-- DATA FOR THIS TASK follows --

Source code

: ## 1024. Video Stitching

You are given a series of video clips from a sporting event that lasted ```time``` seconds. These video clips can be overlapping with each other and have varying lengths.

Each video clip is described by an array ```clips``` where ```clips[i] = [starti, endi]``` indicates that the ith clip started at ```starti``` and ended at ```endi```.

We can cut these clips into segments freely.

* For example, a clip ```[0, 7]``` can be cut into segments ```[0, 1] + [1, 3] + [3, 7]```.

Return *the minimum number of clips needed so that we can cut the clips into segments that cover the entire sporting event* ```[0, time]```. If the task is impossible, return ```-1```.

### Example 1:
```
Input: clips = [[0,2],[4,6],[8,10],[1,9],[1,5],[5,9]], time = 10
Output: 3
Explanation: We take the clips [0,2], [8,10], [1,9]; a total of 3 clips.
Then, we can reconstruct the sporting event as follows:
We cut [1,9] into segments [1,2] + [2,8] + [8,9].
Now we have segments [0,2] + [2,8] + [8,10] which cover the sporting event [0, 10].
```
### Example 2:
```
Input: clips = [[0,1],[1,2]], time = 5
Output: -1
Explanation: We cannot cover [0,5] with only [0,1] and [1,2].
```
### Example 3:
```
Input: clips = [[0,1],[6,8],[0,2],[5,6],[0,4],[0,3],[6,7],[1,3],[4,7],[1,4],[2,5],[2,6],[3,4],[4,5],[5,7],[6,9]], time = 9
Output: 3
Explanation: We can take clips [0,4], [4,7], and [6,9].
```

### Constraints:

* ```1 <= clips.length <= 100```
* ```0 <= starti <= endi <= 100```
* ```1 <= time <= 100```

-- DATA FOR THIS TASK concluded --

The answer must consist of every line from the entries above that contains "Input".

# [ANSWER SECTION]
Input: clips = [[0,2],[4,6],[8,10],[1,9],[1,5],[5,9]], time = 10
Input: clips = [[0,1],[1,2]], time = 5
Input: clips = [[0,1],[6,8],[0,2],[5,6],[0,4],[0,3],[6,7],[1,3],[4,7],[1,4],[2,5],[2,6],[3,4],[4,5],[5,7],[6,9]], time = 9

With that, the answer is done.